(Stored dataset items)

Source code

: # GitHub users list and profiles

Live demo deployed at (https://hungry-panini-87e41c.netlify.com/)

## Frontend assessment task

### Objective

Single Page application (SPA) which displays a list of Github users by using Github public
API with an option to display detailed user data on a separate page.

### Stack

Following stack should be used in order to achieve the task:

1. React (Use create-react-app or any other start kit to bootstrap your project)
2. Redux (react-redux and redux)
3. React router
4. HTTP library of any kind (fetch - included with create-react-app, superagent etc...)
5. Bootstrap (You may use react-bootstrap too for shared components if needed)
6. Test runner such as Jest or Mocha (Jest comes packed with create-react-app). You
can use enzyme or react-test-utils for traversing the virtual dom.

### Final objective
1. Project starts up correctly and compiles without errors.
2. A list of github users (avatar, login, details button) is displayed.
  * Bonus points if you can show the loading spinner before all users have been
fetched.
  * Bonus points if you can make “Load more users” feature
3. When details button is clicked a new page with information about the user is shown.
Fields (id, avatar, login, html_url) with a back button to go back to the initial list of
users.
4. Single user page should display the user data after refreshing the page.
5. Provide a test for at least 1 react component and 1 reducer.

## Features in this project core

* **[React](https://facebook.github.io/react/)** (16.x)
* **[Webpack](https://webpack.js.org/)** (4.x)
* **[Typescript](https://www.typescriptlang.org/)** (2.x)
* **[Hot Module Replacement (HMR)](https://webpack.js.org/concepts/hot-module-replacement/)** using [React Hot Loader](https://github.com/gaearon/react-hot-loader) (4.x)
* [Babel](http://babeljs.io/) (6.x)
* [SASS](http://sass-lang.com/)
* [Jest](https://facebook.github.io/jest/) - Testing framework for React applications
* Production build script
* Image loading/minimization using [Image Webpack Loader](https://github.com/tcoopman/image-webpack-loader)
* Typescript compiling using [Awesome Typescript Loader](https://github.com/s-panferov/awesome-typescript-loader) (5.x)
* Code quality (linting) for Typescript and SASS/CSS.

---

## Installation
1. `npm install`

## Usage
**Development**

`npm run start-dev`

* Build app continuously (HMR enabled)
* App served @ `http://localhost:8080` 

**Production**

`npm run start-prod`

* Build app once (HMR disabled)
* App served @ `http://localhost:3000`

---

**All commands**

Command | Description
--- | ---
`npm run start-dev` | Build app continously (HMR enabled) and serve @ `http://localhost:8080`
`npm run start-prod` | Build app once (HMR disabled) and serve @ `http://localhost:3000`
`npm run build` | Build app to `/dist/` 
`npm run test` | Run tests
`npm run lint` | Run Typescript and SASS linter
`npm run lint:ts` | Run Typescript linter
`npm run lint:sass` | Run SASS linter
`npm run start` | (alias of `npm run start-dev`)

--

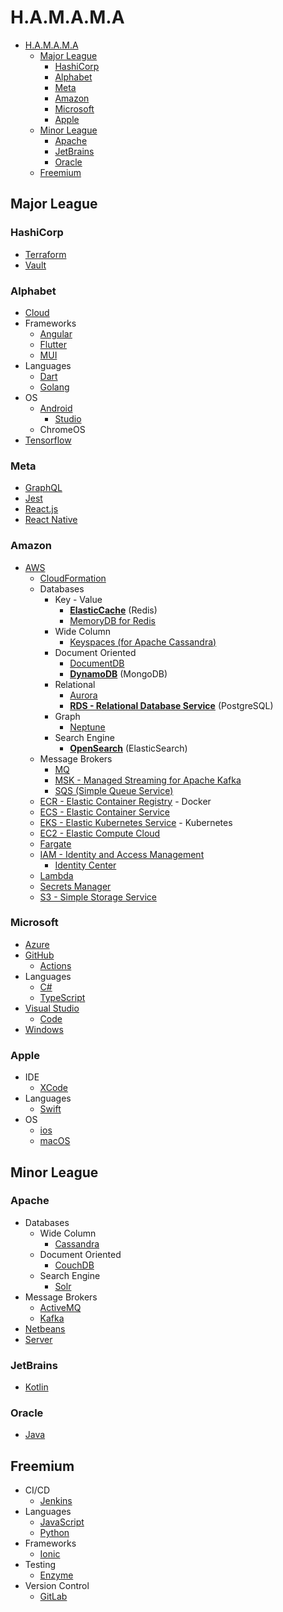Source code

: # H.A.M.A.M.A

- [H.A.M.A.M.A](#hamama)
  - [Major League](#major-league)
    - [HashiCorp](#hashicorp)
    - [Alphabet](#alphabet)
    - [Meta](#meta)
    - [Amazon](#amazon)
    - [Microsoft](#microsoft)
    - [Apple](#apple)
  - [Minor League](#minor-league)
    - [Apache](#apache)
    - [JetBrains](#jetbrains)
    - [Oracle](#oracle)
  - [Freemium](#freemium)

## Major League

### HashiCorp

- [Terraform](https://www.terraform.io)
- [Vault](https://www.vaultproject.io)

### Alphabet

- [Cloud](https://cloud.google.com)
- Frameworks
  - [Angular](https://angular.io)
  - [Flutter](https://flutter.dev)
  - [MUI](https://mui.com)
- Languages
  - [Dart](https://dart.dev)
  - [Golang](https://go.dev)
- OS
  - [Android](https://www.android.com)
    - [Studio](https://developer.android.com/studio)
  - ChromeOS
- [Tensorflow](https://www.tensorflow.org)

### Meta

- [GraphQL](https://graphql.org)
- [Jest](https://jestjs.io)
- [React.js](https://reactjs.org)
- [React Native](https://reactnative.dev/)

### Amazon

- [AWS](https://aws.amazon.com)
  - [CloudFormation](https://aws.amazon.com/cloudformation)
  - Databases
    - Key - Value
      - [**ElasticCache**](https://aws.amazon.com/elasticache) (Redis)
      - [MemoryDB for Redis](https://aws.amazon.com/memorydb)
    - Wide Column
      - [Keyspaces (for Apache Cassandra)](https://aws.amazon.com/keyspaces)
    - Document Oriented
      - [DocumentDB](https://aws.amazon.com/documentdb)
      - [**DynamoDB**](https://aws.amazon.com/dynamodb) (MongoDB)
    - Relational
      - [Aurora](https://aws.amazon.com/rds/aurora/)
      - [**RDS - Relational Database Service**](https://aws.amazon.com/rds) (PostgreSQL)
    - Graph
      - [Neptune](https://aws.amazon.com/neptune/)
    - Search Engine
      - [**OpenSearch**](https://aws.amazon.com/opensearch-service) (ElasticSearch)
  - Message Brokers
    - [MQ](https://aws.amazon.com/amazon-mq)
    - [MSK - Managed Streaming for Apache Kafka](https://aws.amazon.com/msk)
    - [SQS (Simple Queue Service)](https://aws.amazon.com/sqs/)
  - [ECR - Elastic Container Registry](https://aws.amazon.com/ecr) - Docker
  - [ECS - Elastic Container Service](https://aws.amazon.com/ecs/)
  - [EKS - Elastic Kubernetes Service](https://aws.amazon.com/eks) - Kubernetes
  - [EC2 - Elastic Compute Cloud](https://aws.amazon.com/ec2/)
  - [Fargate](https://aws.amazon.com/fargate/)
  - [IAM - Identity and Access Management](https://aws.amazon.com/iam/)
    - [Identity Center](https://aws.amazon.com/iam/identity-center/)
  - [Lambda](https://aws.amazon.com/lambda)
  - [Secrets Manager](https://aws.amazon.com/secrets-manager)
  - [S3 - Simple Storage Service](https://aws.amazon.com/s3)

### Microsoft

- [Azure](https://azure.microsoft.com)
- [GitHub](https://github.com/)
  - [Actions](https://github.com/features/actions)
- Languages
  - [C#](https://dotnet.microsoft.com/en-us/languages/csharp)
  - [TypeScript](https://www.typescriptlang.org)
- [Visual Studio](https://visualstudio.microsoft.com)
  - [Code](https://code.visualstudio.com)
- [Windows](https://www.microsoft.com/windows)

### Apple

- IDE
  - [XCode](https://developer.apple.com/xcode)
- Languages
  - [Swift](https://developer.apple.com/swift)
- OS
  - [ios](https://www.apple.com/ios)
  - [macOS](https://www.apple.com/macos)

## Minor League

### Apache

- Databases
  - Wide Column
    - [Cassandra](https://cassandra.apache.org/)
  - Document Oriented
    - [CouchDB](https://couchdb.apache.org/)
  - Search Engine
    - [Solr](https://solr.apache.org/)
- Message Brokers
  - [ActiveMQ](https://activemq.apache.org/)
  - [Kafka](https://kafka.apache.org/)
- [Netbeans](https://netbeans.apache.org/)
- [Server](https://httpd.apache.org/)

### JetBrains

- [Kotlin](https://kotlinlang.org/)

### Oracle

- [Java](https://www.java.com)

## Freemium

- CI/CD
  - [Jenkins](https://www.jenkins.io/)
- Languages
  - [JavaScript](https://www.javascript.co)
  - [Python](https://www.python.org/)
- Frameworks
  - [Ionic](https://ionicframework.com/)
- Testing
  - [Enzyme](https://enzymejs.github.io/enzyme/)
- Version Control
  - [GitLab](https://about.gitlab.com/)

==

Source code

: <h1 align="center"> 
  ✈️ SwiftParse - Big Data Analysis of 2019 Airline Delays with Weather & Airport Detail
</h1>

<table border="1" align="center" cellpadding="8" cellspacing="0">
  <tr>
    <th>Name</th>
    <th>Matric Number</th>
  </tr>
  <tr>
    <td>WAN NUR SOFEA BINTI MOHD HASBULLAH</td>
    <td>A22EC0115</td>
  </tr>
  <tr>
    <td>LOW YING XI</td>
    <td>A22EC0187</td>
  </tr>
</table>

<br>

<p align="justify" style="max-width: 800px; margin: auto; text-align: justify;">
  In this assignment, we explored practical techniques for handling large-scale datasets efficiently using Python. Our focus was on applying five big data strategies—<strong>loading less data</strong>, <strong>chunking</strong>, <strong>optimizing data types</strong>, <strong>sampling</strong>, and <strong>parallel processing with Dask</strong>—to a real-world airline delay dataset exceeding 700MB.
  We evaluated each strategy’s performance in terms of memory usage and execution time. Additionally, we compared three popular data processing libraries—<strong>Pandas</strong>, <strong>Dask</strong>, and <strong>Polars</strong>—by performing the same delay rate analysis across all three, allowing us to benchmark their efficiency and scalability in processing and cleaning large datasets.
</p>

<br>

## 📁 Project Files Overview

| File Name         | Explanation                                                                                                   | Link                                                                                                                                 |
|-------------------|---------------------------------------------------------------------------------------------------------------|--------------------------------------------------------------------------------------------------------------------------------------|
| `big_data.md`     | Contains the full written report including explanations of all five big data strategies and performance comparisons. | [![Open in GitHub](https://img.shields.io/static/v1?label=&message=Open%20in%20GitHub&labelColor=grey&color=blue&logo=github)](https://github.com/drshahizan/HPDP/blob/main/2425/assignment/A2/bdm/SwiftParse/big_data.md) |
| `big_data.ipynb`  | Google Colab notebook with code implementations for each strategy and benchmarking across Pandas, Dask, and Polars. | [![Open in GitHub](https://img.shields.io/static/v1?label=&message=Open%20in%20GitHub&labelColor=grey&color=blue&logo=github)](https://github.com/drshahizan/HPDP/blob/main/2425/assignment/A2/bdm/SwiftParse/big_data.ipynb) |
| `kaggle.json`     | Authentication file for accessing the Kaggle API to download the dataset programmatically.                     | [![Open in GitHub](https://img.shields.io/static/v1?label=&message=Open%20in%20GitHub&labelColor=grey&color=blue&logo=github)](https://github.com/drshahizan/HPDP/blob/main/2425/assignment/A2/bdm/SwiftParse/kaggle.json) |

__Exercise directions__.
Print again the lines of the entries above that fall between the line holding "- [Code](https://code.visualstudio.com)" and the line holding "- [GitLab](https://about.gitlab.com/)", inclusive, exactly as they stand.

__Response to the task__.
  - [Code](https://code.visualstudio.com)
- [Windows](https://www.microsoft.com/windows)

### Apple

- IDE
  - [XCode](https://developer.apple.com/xcode)
- Languages
  - [Swift](https://developer.apple.com/swift)
- OS
  - [ios](https://www.apple.com/ios)
  - [macOS](https://www.apple.com/macos)

## Minor League

### Apache

- Databases
  - Wide Column
    - [Cassandra](https://cassandra.apache.org/)
  - Document Oriented
    - [CouchDB](https://couchdb.apache.org/)
  - Search Engine
    - [Solr](https://solr.apache.org/)
- Message Brokers
  - [ActiveMQ](https://activemq.apache.org/)
  - [Kafka](https://kafka.apache.org/)
- [Netbeans](https://netbeans.apache.org/)
- [Server](https://httpd.apache.org/)

### JetBrains

- [Kotlin](https://kotlinlang.org/)

### Oracle

- [Java](https://www.java.com)

## Freemium

- CI/CD
  - [Jenkins](https://www.jenkins.io/)
- Languages
  - [JavaScript](https://www.javascript.co)
  - [Python](https://www.python.org/)
- Frameworks
  - [Ionic](https://ionicframework.com/)
- Testing
  - [Enzyme](https://enzymejs.github.io/enzyme/)
- Version Control
  - [GitLab](https://about.gitlab.com/)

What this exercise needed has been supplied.